» **Activity**
Select all lines in the records that include "tasks".

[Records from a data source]
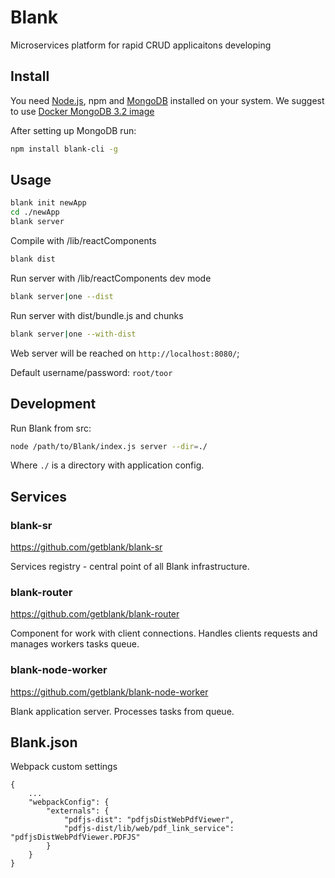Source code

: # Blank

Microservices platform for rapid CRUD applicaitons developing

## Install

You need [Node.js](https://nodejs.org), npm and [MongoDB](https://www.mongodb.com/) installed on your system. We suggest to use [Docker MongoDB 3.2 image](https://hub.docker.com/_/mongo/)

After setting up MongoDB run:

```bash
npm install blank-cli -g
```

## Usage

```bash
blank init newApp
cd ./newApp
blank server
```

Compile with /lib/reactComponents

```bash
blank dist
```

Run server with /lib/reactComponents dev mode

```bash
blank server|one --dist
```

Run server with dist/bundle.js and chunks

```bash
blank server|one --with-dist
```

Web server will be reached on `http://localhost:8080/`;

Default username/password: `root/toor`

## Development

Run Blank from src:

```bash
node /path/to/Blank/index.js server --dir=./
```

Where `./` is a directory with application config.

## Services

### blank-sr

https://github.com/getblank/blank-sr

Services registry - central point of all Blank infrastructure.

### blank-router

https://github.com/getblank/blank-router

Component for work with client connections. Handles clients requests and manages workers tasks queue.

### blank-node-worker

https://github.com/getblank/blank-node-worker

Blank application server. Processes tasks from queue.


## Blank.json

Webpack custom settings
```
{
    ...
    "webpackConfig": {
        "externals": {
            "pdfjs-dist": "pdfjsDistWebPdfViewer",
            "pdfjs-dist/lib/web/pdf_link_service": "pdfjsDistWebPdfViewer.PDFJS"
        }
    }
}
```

» **Written response**
Component for work with client connections. Handles clients requests and manages workers tasks queue.
Blank application server. Processes tasks from queue.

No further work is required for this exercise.